Les manifestations qui, de Saint-Idesbald à Huy en passant par Bruxelles, rendent hommage à Delvaux permettent de voir et de revoir nombre d’œuvres célèbres. Elles offrent aussi la possibilité de découvrir un Delvaux plus rare : celui des carnets de croquis et des aquarelles.
L’univers secret de Delvaux ne figure sur les grandes toiles que sous une forme théâtralisée et mortifère. Là, tout n’est que luxe, calme et volupté. La rétrospective des Musées royaux des Beaux-Arts de Belgique offre, sur des murs aux couleurs assurées, le panorama d’un monde fantastique. Le peintre officie en maître de cérémonie sûr de lui et de ses visions. Tout est réglé, jusqu’à l’utilisation calculée des mêmes figures et des mêmes attitudes en des scènes différentes. Il gère au plus près son bestiaire surnaturel ; la lourdeur menace tandis que la rhétorique s’enlise. À travers ses peintures, Delvaux ne cherche-t-il pas à arrêter le mouvement qui suscite et provoque son imagination ? D’où peut-être ce désir de nuit – même si les objets restent éclairés comme en plein jour –, ou cette affirmation du classicisme – même si les certitudes et les formules sont niées par l’ensemble. La représentation devient pour lui une forme de pétrification. Celle-ci semble nécessaire pour dire quelque chose, pour raconter un univers menacé de disparition tant il dépend de l’imagination. Mais d’où vient ce monde et comment s’est-il mis en place ?

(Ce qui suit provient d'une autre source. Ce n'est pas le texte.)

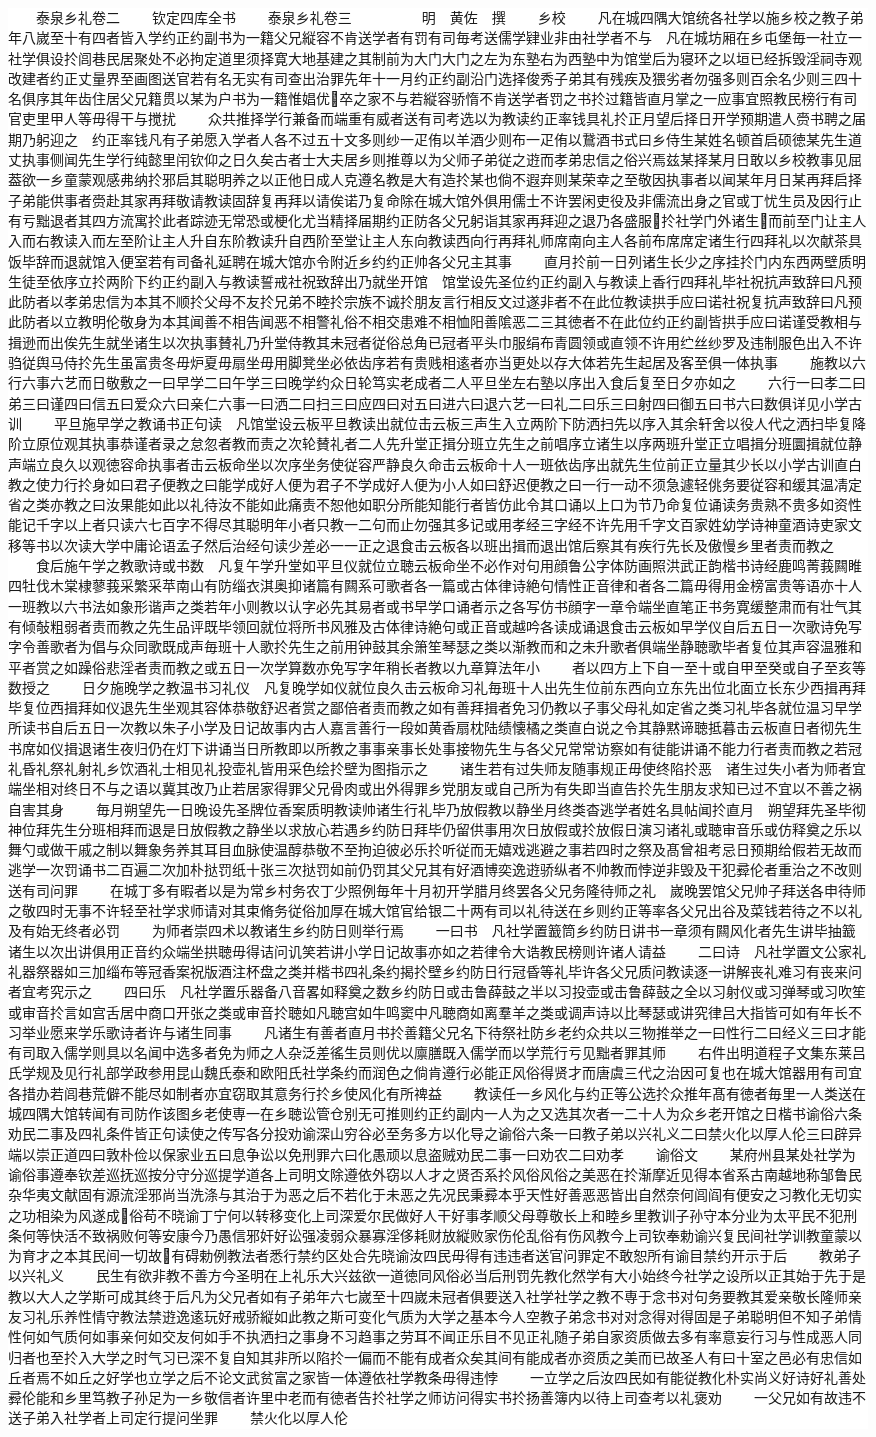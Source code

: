




　　泰泉乡礼卷二
　　钦定四库全书
　　泰泉乡礼卷三　　　　　明　黄佐　撰
　　乡校
　　凡在城四隅大馆统各社学以施乡校之教子弟年八嵗至十有四者皆入学约正约副书为一籍父兄縦容不肯送学者有罚有司毎考送儒学肄业非由社学者不与　凡在城坊厢在乡屯堡毎一社立一社学俱设扵闾巷民居聚处不必拘定道里须择寛大地基建之其制前为大门大门之左为东塾右为西塾中为馆堂后为寝环之以垣已经拆毁淫祠寺观改建者约正丈量界至画图送官若有名无实有司查出治罪先年十一月约正约副沿门选择俊秀子弟其有残疾及猥劣者勿强多则百余名少则三四十名俱序其年齿住居父兄籍贯以某为户书为一籍惟娼优卒之家不与若縦容骄惰不肯送学者罚之书扵过籍皆直月掌之一应事宜照教民榜行有司官吏里甲人等毋得干与搅扰
　　众共推择学行兼备而端重有威者送有司考选以为教读约正率钱具礼扵正月望后择日开学预期遣人赍书聘之届期乃躬迎之　约正率钱凡有子弟愿入学者人各不过五十文多则纱一疋侑以羊酒少则布一疋侑以鵞酒书式曰乡侍生某姓名顿首启硕徳某先生道丈执事侧闻先生学行纯懿里闬钦仰之日久矣古者士大夫居乡则推尊以为父师子弟従之逰而孝弟忠信之俗兴焉兹某择某月日敢以乡校教事见屈葢欲一乡童蒙观感弗纳扵邪启其聪明养之以正他日成人克遵名教是大有造扵某也倘不遐弃则某荣幸之至敬因执事者以闻某年月日某再拜启择子弟能供事者赍赴其家再拜敬请教读固辞复再拜以请俟诺乃复命除在城大馆外俱用儒士不许罢闲吏役及非儒流出身之官或丁忧生员及因行止有亏黜退者其四方流寓扵此者踪迹无常恐或梗化尤当精择届期约正防各父兄躬诣其家再拜迎之退乃各盛服扵社学门外诸生而前至门让主人入而右教读入而左至阶让主人升自东阶教读升自西阶至堂让主人东向教读西向行再拜礼师席南向主人各前布席席定诸生行四拜礼以次献茶具饭毕辞而退就馆入便室若有司备礼延聘在城大馆亦令附近乡约约正帅各父兄主其事
　　直月扵前一日列诸生长少之序挂扵门内东西两壁质明生徒至依序立扵两阶下约正约副入与教读誓戒社祝致辞出乃就坐开馆　馆堂设先圣位约正约副入与教读上香行四拜礼毕社祝抗声致辞曰凡预此防者以孝弟忠信为本其不顺扵父母不友扵兄弟不睦扵宗族不诚扵朋友言行相反文过遂非者不在此位教读拱手应曰诺社祝复抗声致辞曰凡预此防者以立教明伦敬身为本其闻善不相告闻恶不相警礼俗不相交患难不相恤阳善隂恶二三其徳者不在此位约正约副皆拱手应曰诺谨受教相与揖逊而出俟先生就坐诸生以次执事賛礼乃升堂侍教其未冠者従俗总角已冠者平头巾服绢布青圆领或直领不许用纻丝纱罗及违制服色出入不许驺従舆马侍扵先生虽富贵冬毋炉夏毋扇坐毋用脚凳坐必依齿序若有贵贱相逺者亦当更处以存大体若先生起居及客至俱一体执事
　　施教以六行六事六艺而日敬敷之一曰早学二曰午学三曰晚学约众日轮笃实老成者二人平旦坐左右塾以序出入食后复至日夕亦如之
　　六行一曰孝二曰弟三曰谨四曰信五曰爱众六曰亲仁六事一曰洒二曰扫三曰应四曰对五曰进六曰退六艺一曰礼二曰乐三曰射四曰御五曰书六曰数俱详见小学古训
　　平旦施早学之教诵书正句读　凡馆堂设云板平旦教读出就位击云板三声生入立两阶下防洒扫先以序入其余轩舍以役人代之洒扫毕复降阶立原位观其执事恭谨者录之怠忽者教而责之次轮賛礼者二人先升堂正揖分班立先生之前唱序立诸生以序两班升堂正立唱揖分班圜揖就位静声端立良久以观徳容命执事者击云板命坐以次序坐务使従容严静良久命击云板命十人一班依齿序出就先生位前正立量其少长以小学古训直白教之使力行扵身如曰君子便教之曰能学成好人便为君子不学成好人便为小人如曰舒迟便教之曰一行一动不须急遽轻佻务要従容和缓其温凊定省之类亦教之曰汝果能如此以礼待汝不能如此痛责不恕他如职分所能知能行者皆仿此令其口诵以上口为节乃命复位诵读务贵熟不贵多如资性能记千字以上者只读六七百字不得尽其聪明年小者只教一二句而止勿强其多记或用孝经三字经不许先用千字文百家姓幼学诗神童酒诗吏家文移等书以次读大学中庸论语孟子然后治经句读少差必一一正之退食击云板各以班出揖而退出馆后察其有疾行先长及傲慢乡里者责而教之
　　食后施午学之教歌诗或书数　凡复午学升堂如平旦仪就位立聴云板命坐不必作对句用顔鲁公字体防画照洪武正韵楷书诗经鹿鸣菁莪闗睢四牡伐木棠棣蓼莪采繁采苹南山有防缁衣淇奥抑诸篇有闗系可歌者各一篇或古体律诗絶句情性正音律和者各二篇毋得用金榜富贵等语亦十人一班教以六书法如象形谐声之类若年小则教以认字必先其易者或书早学口诵者示之各写仿书顔字一章令端坐直笔正书务寛缓整肃而有壮气其有倾敧粗弱者责而教之先生品评既毕领回就位将所书风雅及古体律诗絶句或正音或越吟各读成诵退食击云板如早学仪自后五日一次歌诗免写字令善歌者为倡与众同歌既成声毎班十人歌扵先生之前用钟鼓其余箫笙琴瑟之类以渐教而和之未升歌者俱端坐静聴歌毕者复位其声容温雅和平者赏之如躁俗悲淫者责而教之或五日一次学算数亦免写字年稍长者教以九章算法年小
　　者以四方上下自一至十或自甲至癸或自子至亥等数授之
　　日夕施晚学之教温书习礼仪　凡复晚学如仪就位良久击云板命习礼毎班十人出先生位前东西向立东先出位北面立长东少西揖再拜毕复位西揖拜如仪退先生坐观其容体恭敬舒迟者赏之鄙倍者责而教之如有善拜揖者免习仍教以子事父母礼如定省之类习礼毕各就位温习早学所读书自后五日一次教以朱子小学及日记故事内古人嘉言善行一段如黄香扇枕陆绩懐橘之类直白说之令其静黙谛聴抵暮击云板直日者彻先生书席如仪揖退诸生夜归仍在灯下讲诵当日所教即以所教之事事亲事长处事接物先生与各父兄常常访察如有徒能讲诵不能力行者责而教之若冠礼昏礼祭礼射礼乡饮酒礼士相见礼投壶礼皆用采色绘扵壁为图指示之
　　诸生若有过失师友随事规正毋使终陷扵恶　诸生过失小者为师者宜端坐相对终日不与之语以冀其改乃止若居家得罪父兄骨肉或出外得罪乡党朋友或自己所为有失即当直告扵先生朋友求知已过不宜以不善之祸自害其身
　　毎月朔望先一日晚设先圣牌位香案质明教读帅诸生行礼毕乃放假教以静坐月终类杳逃学者姓名具帖闻扵直月　朔望拜先圣毕彻神位拜先生分班相拜而退是日放假教之静坐以求放心若遇乡约防日拜毕仍留供事用次日放假或扵放假日演习诸礼或聴审音乐或仿释奠之乐以舞勺或做干戚之制以舞象务养其耳目血脉使温醇恭敬不至拘迫彼必乐扵听従而无嬉戏逃避之事若四时之祭及髙曾祖考忌日预期给假若无故而逃学一次罚诵书二百遍二次加朴挞罚纸十张三次挞罚如前仍罚其父兄其有好酒博奕逸逰骄纵者不帅教而悖逆非毁及干犯彛伦者重治之不改则送有司问罪
　　在城丁多有暇者以是为常乡村务农丁少照例毎年十月初开学腊月终罢各父兄务隆待师之礼　嵗晚罢馆父兄帅子拜送各申待师之敬四时无事不许轻至社学求师请对其束脩务従俗加厚在城大馆官给银二十两有司以礼待送在乡则约正等率各父兄出谷及菜钱若待之不以礼及有始无终者必罚
　　为师者崇四术以教诸生乡约防日则举行焉
　　一曰书　凡社学置籖筒乡约防日讲书一章须有闗风化者先生讲毕抽籖诸生以次出讲俱用正音约众端坐拱聴毋得诘问讥笑若讲小学日记故事亦如之若律令大诰教民榜则许诸人请益
　　二曰诗　凡社学置文公家礼礼器祭器如三加缁布等冠香案祝版酒注杯盘之类并楷书四礼条约揭扵壁乡约防日行冠昏等礼毕许各父兄质问教读逐一讲解丧礼难习有丧来问者宜考究示之
　　四曰乐　凡社学置乐器备八音畧如释奠之数乡约防日或击鲁薛鼓之半以习投壶或击鲁薛鼓之全以习射仪或习弹琴或习吹笙或审音扵言如宫舌居中商口开张之类或审音扵聴如凡聴宫如牛鸣窦中凡聴商如离羣羊之类或调声诗以比琴瑟或讲究律吕大指皆可如有年长不习举业愿来学乐歌诗者许与诸生同事
　　凡诸生有善者直月书扵善籍父兄名下待祭社防乡老约众共以三物推举之一曰性行二曰经义三曰才能有司取入儒学则具以名闻中选多者免为师之人杂泛差徭生员则优以廪膳既入儒学而以学荒行亏见黜者罪其师
　　右件出明道程子文集东莱吕氏学规及见行礼部学政参用昆山魏氏泰和欧阳氏社学条约而润色之倘肯遵行必能正风俗得贤才而唐虞三代之治因可复也在城大馆器用有司宜各措办若闾巷荒僻不能尽如制者亦宜窃取其意务行扵乡使风化有所禆益
　　教读任一乡风化与约正等公选扵众推年髙有徳者毎里一人类送在城四隅大馆转闻有司防作该图乡老使専一在乡聴讼管仓别无可推则约正约副内一人为之又选其次者一二十人为众乡老开馆之日楷书谕俗六条劝民二事及四礼条件皆正句读使之传写各分投劝谕深山穷谷必至务多方以化导之谕俗六条一曰教子弟以兴礼义二曰禁火化以厚人伦三曰辟异端以崇正道四曰敦朴俭以保家业五曰息争讼以免刑罪六曰化愚顽以息盗贼劝民二事一曰劝农二曰劝孝
　　谕俗文
　　某府州县某处社学为谕俗事遵奉钦差巡抚巡按分守分巡提学道各上司明文除遵依外窃以人才之贤否系扵风俗风俗之美恶在扵渐摩近见得本省系古南越地称邹鲁民杂华夷文献固有源流淫邪尚当洗涤与其治于为恶之后不若化于未恶之先况民秉彛本乎天性好善恶恶皆出自然奈何闾阎有便安之习教化无切实之功相染为风遂成俗苟不晓谕丁宁何以转移变化上司深爱尔民做好人干好事孝顺父母尊敬长上和睦乡里教训子孙守本分业为太平民不犯刑条何等快活不致祸败何等安康今乃愚信邪奸好讼强凌弱众暴寡淫侈耗财放縦败家伤伦乱俗有伤风教今上司钦奉勅谕兴复民间社学训教童蒙以为育才之本其民间一切故有碍勅例教法者悉行禁约区处合先晓谕汝四民毋得有违违者送官问罪定不敢恕所有谕目禁约开示于后
　　教弟子以兴礼义
　　民生有欲非教不善方今圣明在上礼乐大兴兹欲一道徳同风俗必当后刑罚先教化然学有大小始终今社学之设所以正其始于先于是教以大人之学斯可成其终于后凡为父兄者如有子弟年六七嵗至十四嵗未冠者俱要送入社学社学之教不専于念书对句务要教其爱亲敬长隆师亲友习礼乐养性情守教法禁逰逸逺玩好戒骄縦如此教之斯可变化气质为大学之基本今人空教子弟念书对对念得对得固是子弟聪明但不知子弟情性何如气质何如事亲何如交友何如手不执洒扫之事身不习趋事之劳耳不闻正乐目不见正礼随子弟自家资质做去多有率意妄行习与性成恶人同归者也至扵入大学之时气习已深不复自知其非所以陷扵一偏而不能有成者众矣其间有能成者亦资质之美而已故圣人有曰十室之邑必有忠信如丘者焉不如丘之好学也立学之后不论文武贫富之家皆一体遵依社学教条毋得违悖
　　一立学之后汝四民如有能従教化朴实尚义好诗好礼善处彛伦能和乡里笃教子孙足为一乡敬信者许里中老而有徳者告扵社学之师访问得实书扵扬善簿内以待上司查考以礼褒劝
　　一父兄如有故违不送子弟入社学者上司定行提问坐罪
　　禁火化以厚人伦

La question mérite d’être posée tant l’œuvre de Delvaux apparaît constituée dans ces grandes toiles maîtrisées. Les monographies et études qui lui ont été consacrées, dont la plus importante reste à ce jour celle de Jacques Sojcher publiée en 1991 au Cercle d’Art, se sont toujours arrêtées au monde peint de l’artiste. La rétrospective ainsi que le réaménagement de la Fondation Delvaux à Saint-Idesbald ou l’exposition "Delvaux et le pays mosan" élargissent les perspectives et permettent de voyager à l’intérieur d’une œuvre qui, à l’enseigne de Jules Verne, se veut exploratoire. Comme le signale Philippe Roberts-Jones dans son étude consacrée aux croquis dans le catalogue des Musées royaux des Beaux-Arts, "un carnet de croquis est un agenda artistique". En 1976, Delvaux, conscient de la valeur de ces journaux de bord de sa vie d’artiste, en lègue 57 à l’État belge. Le don couvre presque intégralement les années 1916 à 1974. L’ensemble sera réparti entre la Bibliothèque royale et les Musées royaux des Beaux-Arts. Leur présentation aujourd’hui constitue un événement. Qu’y découvre-t-on ? D’abord un univers tâtonnant et un artiste qui se cherche. Sa Gare du Luxembourg de 1922 trahit l’importance que prennent alors les dessins de Seurat récemment remis au goût du jour. Delvaux joue de l’estompage et n’affirme jamais trop nettement le trait. La saisie du monde extérieur est déterminante. L’artiste saisit ce qui l’entoure avec une jubilation de plus en plus évidente. Le trait suit le mouvement et apparaît plus appuyé, comme s’il s’agissait de dire plus nettement ce qui l’obsède. Il découvre ainsi dans le dessin une capacité à nommer les choses, vues et bientôt imaginées. S’installe ainsi dans le close up intimiste du carnet un dialogue sensible entre l’artiste et son œuvre. L’expressivité y relève de l’urgence et de la nécessité. Delvaux note ce dont le regard s’empare et chaque note appelle ses remarques.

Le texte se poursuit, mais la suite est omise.